Remember when you learned about those chemoreceptors in the brain, which are sensing oxygen and CO2 levels? Anything that interrupts the signal from the brain to the lungs, or if the signals or subsequent breaths are not adequate for what the body needs, will require ventilation. The body naturally wants to keep the CO2 levels within a desired range and wants to take in enough oxygen to feed the body. When a patient gets sick or has any type of organ dysfunction, this can quickly cause a disruption in the balance of the body by increase the oxygen consumption or increasing the CO2 production of the cells. When this happens, the body will try to compensate, but this compensation can only go so far. As patients get sicker, there may come a point where the oxygen levels are too low (hypoxic failure) or CO2 levels are too high for the lungs to compensate (hypercapnia), and mechanical ventilation is necessary to help restore healthy levels of CO2 or oxygen.

An elderly person's hand, with the finger tips turning blue due to lack of oxygen.
Cyanosis will occur if hypoxic failure is left untreated. Mechanical ventilation will prevent oxygen levels from falling to this low level. The health care provider must always act quickly to treat hypoxic failure.

Mechanical ventilation has evolved so much since its infancy, and it is a constantly changing world. In particular, medical researchers have extensively studied the effects of positive pressure ventilation and how traumatic it is to the lungs. Interrupting the physiological process of breathing is never a good thing, and scientific advances are constantly trying to improve medical treatments to mimic the natural breathing process and rhythm. At the end of the day, as close to “natural” as you can achieve is better for the body and safer for the lungs. As such, there is a constant drive to update and improve modes of ventilation and ways to deliver breaths to mimic the natural physiologic process more closely.

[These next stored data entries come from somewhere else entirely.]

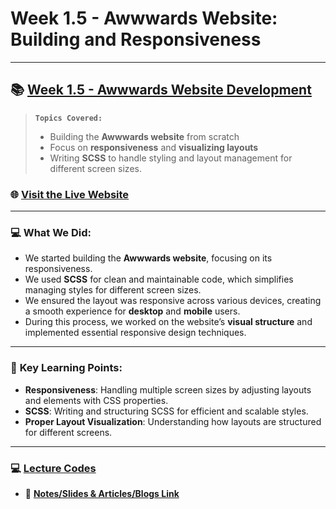 # **Week 1.5 - Awwwards Website: Building and Responsiveness**

---

## 📚 [**Week 1.5** - Awwwards Website Development](./Week%201/Week%201.5/)

> **`Topics Covered:`**  
> - Building the **Awwwards website** from scratch  
> - Focus on **responsiveness** and **visualizing layouts**  
> - Writing **SCSS** to handle styling and layout management for different screen sizes.

### 🌐 [Visit the Live Website](https://basehabitation.com/en/)

---

### 💻 **What We Did:**

- We started building the **Awwwards website**, focusing on its responsiveness. 
- We used **SCSS** for clean and maintainable code, which simplifies managing styles for different screen sizes.
- We ensured the layout was responsive across various devices, creating a smooth experience for **desktop** and **mobile** users.
- During this process, we worked on the website’s **visual structure** and implemented essential responsive design techniques.
  
---

### 📌 **Key Learning Points:**
- **Responsiveness**: Handling multiple screen sizes by adjusting layouts and elements with CSS properties.
- **SCSS**: Writing and structuring SCSS for efficient and scalable styles.
- **Proper Layout Visualization**: Understanding how layouts are structured for different screens.

---

### 💻 [**Lecture Codes**](./Week%201/Week%201.5/Lecture%20Code/README.md)
- 📖 [**Notes/Slides & Articles/Blogs Link**](./Week%201/Week%201.5/Notes-Slides-Video_Links/README.md)
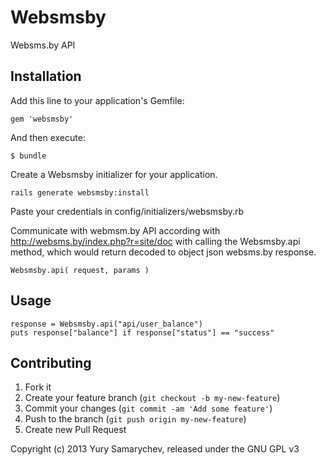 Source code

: # Websmsby

Websms.by API

## Installation

Add this line to your application's Gemfile:

    gem 'websmsby'

And then execute:

    $ bundle

Create a Websmsby initializer for your application.

    rails generate websmsby:install

Paste your credentials in config/initializers/websmsby.rb

Communicate with webmsm.by API according with http://websms.by/index.php?r=site/doc with calling the Websmsby.api method, which would return decoded to object json websms.by response.

    Websmsby.api( request, params )

## Usage

    response = Websmsby.api("api/user_balance")
    puts response["balance"] if response["status"] == "success"

## Contributing

1. Fork it
2. Create your feature branch (`git checkout -b my-new-feature`)
3. Commit your changes (`git commit -am 'Add some feature'`)
4. Push to the branch (`git push origin my-new-feature`)
5. Create new Pull Request

Copyright (c) 2013 Yury Samarychev, released under the GNU GPL v3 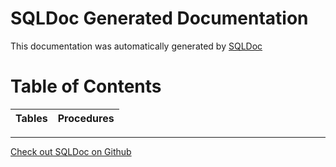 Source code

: # SQLDoc Generated Documentation
This documentation was automatically generated by [SQLDoc](https://github.com/isaacmaddox/SQLDoc)

# Table of Contents
| Tables | Procedures |
|---|---|


---
[Check out SQLDoc on Github](https://github.com/isaacmaddox/SQLDoc)
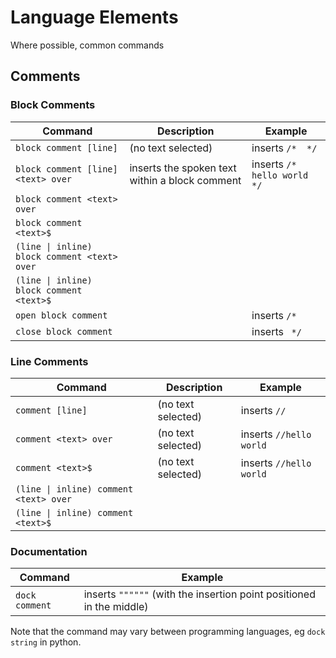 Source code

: # Language Elements

Where possible, common commands
## Comments

### Block Comments


| Command                                      | Description                                    | Example                     |
| -------------------------------------------- | ---------------------------------------------- | --------------------------- |
| `block comment [line]`                       | (no text selected)                             | inserts `/*  */`            |
| `block comment [line] <text> over`           | inserts the spoken text within a block comment | inserts `/* hello world */` |
| `block comment <text> over`                  |                                                |                             |
| `block comment <text>$`                      |                                                |                             |
| `(line \| inline) block comment <text> over` |                                                |                             |
| `(line \| inline) block comment <text>$`     |                                                |                             |
| `open block comment`                         |                                                | inserts `/* `               |
| `close block comment`                        |                                                | inserts ` */`               |

### Line Comments

| Command                                | Description        | Example                 |
| -------------------------------------- | ------------------ | ----------------------- |
| `comment [line]`                       | (no text selected) | inserts `//`            |
| `comment <text> over`                  | (no text selected) | inserts `//hello world` |
| `comment <text>$`                      | (no text selected) | inserts `//hello world` |
| `(line \| inline) comment <text> over` |                    |                         |
| `(line \| inline) comment <text>$`     |                    |                         |



### Documentation


| Command        | Example                                                              |
| -------------- | -------------------------------------------------------------------- |
| `dock comment` | inserts `""""""` (with the insertion point positioned in the middle) |

Note that the command may vary between programming languages, eg `dock string` in python.

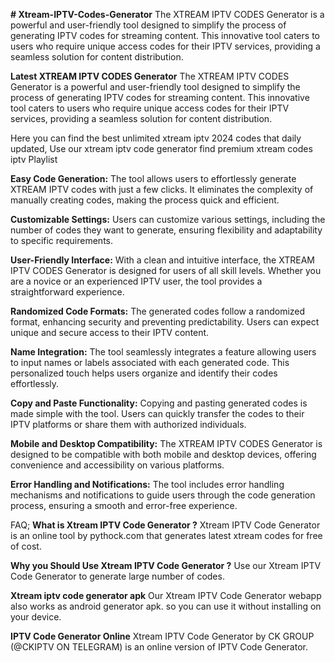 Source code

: **# Xtream-IPTV-Codes-Generator**
The XTREAM IPTV CODES Generator is a powerful and user-friendly tool designed to simplify the process of generating IPTV codes for streaming content. This innovative tool caters to users who require unique access codes for their IPTV services, providing a seamless solution for content distribution. 

**Latest XTREAM IPTV CODES Generator**
The XTREAM IPTV CODES Generator is a powerful and user-friendly tool designed to simplify the process of generating IPTV codes for streaming content. This innovative tool caters to users who require unique access codes for their IPTV services, providing a seamless solution for content distribution.


Here you can find the best unlimited xtream iptv 2024 codes that daily updated, Use our xtream iptv code generator find premium xtream codes iptv Playlist

**Easy Code Generation:**
The tool allows users to effortlessly generate XTREAM IPTV codes with just a few clicks. It eliminates the complexity of manually creating codes, making the process quick and efficient.

**Customizable Settings:**
Users can customize various settings, including the number of codes they want to generate, ensuring flexibility and adaptability to specific requirements.

**User-Friendly Interface:**
With a clean and intuitive interface, the XTREAM IPTV CODES Generator is designed for users of all skill levels. Whether you are a novice or an experienced IPTV user, the tool provides a straightforward experience.

**Randomized Code Formats:**
The generated codes follow a randomized format, enhancing security and preventing predictability. Users can expect unique and secure access to their IPTV content.

**Name Integration:**
The tool seamlessly integrates a feature allowing users to input names or labels associated with each generated code. This personalized touch helps users organize and identify their codes effortlessly.

**Copy and Paste Functionality:**
Copying and pasting generated codes is made simple with the tool. Users can quickly transfer the codes to their IPTV platforms or share them with authorized individuals.

**Mobile and Desktop Compatibility:**
The XTREAM IPTV CODES Generator is designed to be compatible with both mobile and desktop devices, offering convenience and accessibility on various platforms.

**Error Handling and Notifications:**
The tool includes error handling mechanisms and notifications to guide users through the code generation process, ensuring a smooth and error-free experience.

FAQ;
**What is Xtream IPTV Code Generator ?**
Xtream IPTV Code Generator is an online tool by pythock.com that generates latest xtream codes for free of cost.

**Why you Should Use Xtream IPTV Code Generator ?**
Use our Xtream IPTV Code Generator to generate large number of codes.

**Xtream iptv code generator apk**
Our Xtream IPTV Code Generator webapp also works as android generator apk. so you can use it without installing on your device.

**IPTV Code Generator Online**
Xtream IPTV Code Generator by CK GROUP (@CKIPTV ON TELEGRAM) is an online version of IPTV Code Generator.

As technology improves and ventilators become more advanced, more and more changes and modes are continually introduced. This online resource will in no way be able to comprehensively explain every parameter, mode, trigger or method of ventilation. Instead, what this will do is explain the core concepts of the types of breath delivery to give a basic understanding of ventilation. Pairing this information with a general understanding of lung mechanics, a health care professional will have a competent understanding of methods to decrease damage to the lungs and how to use ventilator settings to facilitate lung protective strategies. These concepts can be applied to most modes and give a health care professional a basic understanding to tailor to their medical practice and point to directions for further learning.

Key Takeaways

Going back to the analogy of lungs as balloons, it is a simple concept that too much volume or pressure applied to a balloon can over stretch or pop the balloon. Keep this concept in mind when learning the basics of mechanical ventilation. Lung protective strategies will be explored further in later chapters.